Monday, Jul. 23, 1951

Soldier's Talk

The statesman of the week was a trench-coated soldier with a hand grenade taped to his shoulder harness. Almost from the moment the truce talks started in "neutral" Kaesong, General Matt Ridgway had chafed under a sense of an intolerable situation. The choice was to accept a long-drawn-out negotiation and daily humiliation, or to force a showdown.

The issue came to its sticking point on a dirt road to Kaesong, where Communist soldiers with Tommy guns halted a U.N. convoy because it included a truckload of reporters. That was but an incident. The larger fact was that the Communists were insolently creating an atmosphere of victors receiving the vanquished. In the swept-eaved building which used to be the Reai Bong Chang restaurant, the U.N.'s negotiators met under the guns of Communist guards. Unarmed, U.N. negotiators drove under a white flag where armed Communists let them drive.

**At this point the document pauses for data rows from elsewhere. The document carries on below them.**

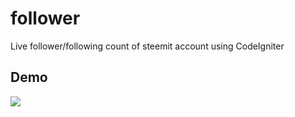 # follower
Live follower/following count of steemit account using CodeIgniter

## Demo
![](https://steemitimages.com/640x0/https://cdn.steemitimages.com/DQmU3wkxP5H6u8wT9dNoZ9Zewe7egYX88Y9R6QCkk5AL8Z2/Screen%20Shot%202019-03-22%20at%2023.53.06.png)
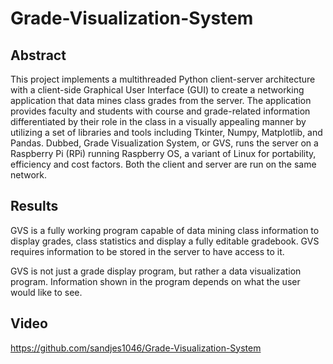 # Grade-Visualization-System

## Abstract
This project implements a multithreaded Python client-server architecture with a client-side Graphical User Interface (GUI) to create a networking application that data mines class grades from the server. The application provides faculty and students with course and grade-related information differentiated by their role in the class in a visually appealing manner by utilizing a set of libraries and tools including Tkinter, Numpy, Matplotlib, and Pandas. Dubbed, Grade Visualization System, or GVS, runs the server on a Raspberry Pi (RPi) running Raspberry OS, a variant of Linux for portability, efficiency and cost factors. Both the client and server are run on the same network.

## Results
GVS is a fully working program capable of data mining class information to display grades, class statistics and display a fully editable gradebook. GVS requires information to be stored in the server to have access to it. 

GVS is not just a grade display program, but rather a data visualization program. Information shown in the program depends on what the user would like to see. 

## Video
https://github.com/sandjes1046/Grade-Visualization-System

On his own initiative, Ridgway ordered talks suspended, and laid down his conditions. Washington backed up his decision.

It was the kind of talk that Americans approved and understood. Apparently, Communists understood it too. After three days of bluster, the Communists backed down. When the talking began again, Kaesong was truly a neutral city. Reported the U.N. delegates of the new truce discussions: "Some progress was made."